1

I am getting an error from fread:

Internal error: ch>eof when detecting eol

when trying to read a csv file downloaded from an https server, using R 3.2.0. I found something related on Github, https://github.com/Rdatatable/data.table/blob/master/src/fread.c, but don't know how I could use this, if at all. Thanks for any help.

Added info: the data was downloaded from here:

fileURL <- "https://d396qusza40orc.cloudfront.net/getdata%2Fdata%2Fss06pid.csv"

then I used

download.file(fileURL, "Idaho2006.csv", method = "Internal") 
mts
  • 2,160
  • 2
  • 24
  • 34
Jane Quigley
  • 11
  • 1
  • 3
  • 1
    can you show your code and possibly data to reproduce the error? see http://stackoverflow.com/questions/5963269/how-to-make-a-great-r-reproducible-example/5963610#5963610 for providing a reproducible example. – mts Jul 10 '15 at 18:25
  • please also show your code, especially how you call `fread` which seems to give you the error – mts Jul 10 '15 at 18:47
  • mts, this time it worked correctly, so I think maybe the problem was how I was using fread (maybe because I stupidly didn't assign it to an object, eg DT <- fread("Idaho.csv"). Thanks for your patience with a beginner. – Jane Quigley Jul 10 '15 at 19:01

3 Answers3

4

The problem is that download.file doesn't work with https with method=internal unless you're on Windows and set an option. Since fread uses download.file when you pass it a URL and not a local file, it'll fail.
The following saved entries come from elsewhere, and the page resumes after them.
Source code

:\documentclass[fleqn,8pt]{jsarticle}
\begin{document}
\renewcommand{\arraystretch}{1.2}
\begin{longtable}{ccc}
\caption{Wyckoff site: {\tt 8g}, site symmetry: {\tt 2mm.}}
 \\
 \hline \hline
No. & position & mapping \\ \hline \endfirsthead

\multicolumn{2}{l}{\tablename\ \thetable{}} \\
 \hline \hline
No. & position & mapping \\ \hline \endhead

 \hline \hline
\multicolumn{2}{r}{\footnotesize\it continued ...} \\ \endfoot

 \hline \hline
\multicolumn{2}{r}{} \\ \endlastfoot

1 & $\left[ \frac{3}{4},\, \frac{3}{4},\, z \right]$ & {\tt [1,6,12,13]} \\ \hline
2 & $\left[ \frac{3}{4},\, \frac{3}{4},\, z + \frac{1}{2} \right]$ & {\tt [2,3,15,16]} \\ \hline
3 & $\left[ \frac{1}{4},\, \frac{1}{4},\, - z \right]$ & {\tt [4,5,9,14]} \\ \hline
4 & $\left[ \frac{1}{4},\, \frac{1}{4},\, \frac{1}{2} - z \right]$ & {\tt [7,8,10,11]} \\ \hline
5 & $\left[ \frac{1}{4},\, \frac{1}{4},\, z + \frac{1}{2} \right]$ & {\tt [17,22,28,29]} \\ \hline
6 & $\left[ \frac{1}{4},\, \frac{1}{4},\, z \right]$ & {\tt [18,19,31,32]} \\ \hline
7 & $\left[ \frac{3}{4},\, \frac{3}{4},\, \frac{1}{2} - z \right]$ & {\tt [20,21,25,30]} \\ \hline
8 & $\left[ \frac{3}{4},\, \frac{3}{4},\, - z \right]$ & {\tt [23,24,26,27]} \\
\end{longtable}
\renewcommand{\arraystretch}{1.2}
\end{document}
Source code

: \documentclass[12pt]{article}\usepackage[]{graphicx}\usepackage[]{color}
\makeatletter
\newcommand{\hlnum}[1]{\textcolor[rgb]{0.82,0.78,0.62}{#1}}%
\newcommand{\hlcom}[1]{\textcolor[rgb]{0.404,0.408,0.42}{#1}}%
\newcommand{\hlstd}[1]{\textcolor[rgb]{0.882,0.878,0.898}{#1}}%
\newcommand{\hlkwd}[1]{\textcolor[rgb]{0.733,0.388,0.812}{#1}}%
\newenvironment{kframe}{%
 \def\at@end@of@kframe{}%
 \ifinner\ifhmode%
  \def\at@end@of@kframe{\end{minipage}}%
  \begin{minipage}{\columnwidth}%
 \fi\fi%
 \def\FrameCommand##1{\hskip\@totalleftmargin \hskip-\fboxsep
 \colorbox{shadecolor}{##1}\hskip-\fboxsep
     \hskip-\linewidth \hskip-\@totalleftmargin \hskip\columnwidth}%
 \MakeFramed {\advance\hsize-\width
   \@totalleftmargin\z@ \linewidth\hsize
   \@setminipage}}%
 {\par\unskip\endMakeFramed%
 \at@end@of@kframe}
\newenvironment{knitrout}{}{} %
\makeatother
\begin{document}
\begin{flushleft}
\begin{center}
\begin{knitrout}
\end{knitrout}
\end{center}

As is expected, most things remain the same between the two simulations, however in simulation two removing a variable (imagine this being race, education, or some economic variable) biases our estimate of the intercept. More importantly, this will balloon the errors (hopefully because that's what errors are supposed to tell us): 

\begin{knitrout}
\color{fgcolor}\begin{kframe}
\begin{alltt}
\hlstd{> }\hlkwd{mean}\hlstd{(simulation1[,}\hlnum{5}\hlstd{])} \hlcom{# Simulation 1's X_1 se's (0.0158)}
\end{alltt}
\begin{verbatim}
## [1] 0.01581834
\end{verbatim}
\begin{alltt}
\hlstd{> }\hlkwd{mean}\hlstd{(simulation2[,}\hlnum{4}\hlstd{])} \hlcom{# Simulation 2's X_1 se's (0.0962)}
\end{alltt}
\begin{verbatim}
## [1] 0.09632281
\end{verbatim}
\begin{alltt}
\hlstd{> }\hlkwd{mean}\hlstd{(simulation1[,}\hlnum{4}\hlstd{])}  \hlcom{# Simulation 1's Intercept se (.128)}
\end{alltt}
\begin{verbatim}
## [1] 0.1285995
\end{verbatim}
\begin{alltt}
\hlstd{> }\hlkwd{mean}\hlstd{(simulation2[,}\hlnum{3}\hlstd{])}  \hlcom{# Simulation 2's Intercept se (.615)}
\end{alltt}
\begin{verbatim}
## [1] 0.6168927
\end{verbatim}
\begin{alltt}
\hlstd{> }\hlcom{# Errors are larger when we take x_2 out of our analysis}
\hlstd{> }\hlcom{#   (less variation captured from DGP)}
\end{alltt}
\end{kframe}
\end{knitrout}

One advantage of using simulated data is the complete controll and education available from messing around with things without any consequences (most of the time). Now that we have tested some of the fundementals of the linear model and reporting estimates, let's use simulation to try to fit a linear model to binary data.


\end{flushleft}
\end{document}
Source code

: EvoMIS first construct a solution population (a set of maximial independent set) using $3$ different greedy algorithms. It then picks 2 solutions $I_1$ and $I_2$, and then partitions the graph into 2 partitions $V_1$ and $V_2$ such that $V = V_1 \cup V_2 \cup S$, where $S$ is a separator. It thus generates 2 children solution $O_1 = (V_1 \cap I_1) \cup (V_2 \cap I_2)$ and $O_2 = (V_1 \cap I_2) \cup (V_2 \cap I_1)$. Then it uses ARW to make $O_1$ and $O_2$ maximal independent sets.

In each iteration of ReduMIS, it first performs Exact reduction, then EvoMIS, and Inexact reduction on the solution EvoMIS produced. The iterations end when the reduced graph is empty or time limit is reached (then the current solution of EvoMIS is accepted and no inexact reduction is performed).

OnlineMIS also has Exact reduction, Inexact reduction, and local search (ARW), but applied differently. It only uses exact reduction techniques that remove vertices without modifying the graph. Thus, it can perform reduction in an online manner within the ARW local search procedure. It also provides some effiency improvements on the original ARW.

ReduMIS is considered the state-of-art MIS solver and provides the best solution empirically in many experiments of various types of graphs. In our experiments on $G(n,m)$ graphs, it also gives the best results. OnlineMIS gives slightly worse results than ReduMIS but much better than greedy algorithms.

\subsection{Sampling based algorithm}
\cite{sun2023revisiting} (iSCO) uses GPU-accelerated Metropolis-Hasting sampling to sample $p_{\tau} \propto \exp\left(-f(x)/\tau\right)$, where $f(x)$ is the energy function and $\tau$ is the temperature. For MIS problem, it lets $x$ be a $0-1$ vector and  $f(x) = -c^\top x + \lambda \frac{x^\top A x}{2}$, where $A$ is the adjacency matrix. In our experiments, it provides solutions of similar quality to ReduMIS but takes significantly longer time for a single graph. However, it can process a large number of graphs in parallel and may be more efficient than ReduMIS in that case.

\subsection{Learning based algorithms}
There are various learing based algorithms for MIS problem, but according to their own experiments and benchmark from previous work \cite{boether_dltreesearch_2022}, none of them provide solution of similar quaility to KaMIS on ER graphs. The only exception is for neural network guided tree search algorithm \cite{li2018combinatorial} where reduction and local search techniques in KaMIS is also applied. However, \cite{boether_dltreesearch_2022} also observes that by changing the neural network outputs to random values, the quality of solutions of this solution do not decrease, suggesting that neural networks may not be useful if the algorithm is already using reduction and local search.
You have to download the file manually then open it from a local file.

If you're on Linux or have either of the following already then do method=wget or method=curl instead

If you're on Windows and don't have either and don't want to download them then do setInternet2(use = TRUE) before your download.file

http://www.inside-r.org/r-doc/utils/setInternet2

For example:

fileURL <- "https://d396qusza40orc.cloudfront.net/getdata%2Fdata%2Fss06pid.csv"
tempf <- tempfile()
download.file(fileURL, tempf, method = "curl")
DT <- fread(tempf)
unlink(tempf)

Or

fileURL <- "https://d396qusza40orc.cloudfront.net/getdata%2Fdata%2Fss06pid.csv"
tempf <- tempfile()
setInternet2 = TRUE
download.file(fileURL, tempf)
DT <- fread(tempf)
unlink(tempf)
Dean MacGregor
  • 11,847
  • 9
  • 34
  • 72
2

fread() now utilises curl package for downloading files. And this seems to work just fine atm:

require(data.table) # v1.9.6+
fread(fileURL, showProgress = FALSE)
MichaelChirico
  • 33,841
  • 14
  • 113
  • 198
Arun
  • 116,683
  • 26
  • 284
  • 387
0

The easiest way to fix this problem in my experience is to just remove the s from https. Also remove the method you don't need it. My OS is Windows and i have tried the following code and works.

fileURL <- "http://d396qusza40orc.cloudfront.net/getdata%2Fdata%2Fss06pid.csv"
download.file(fileURL, "Idaho2006.csv") 
ksaittis
  • 51
  • 1
  • 7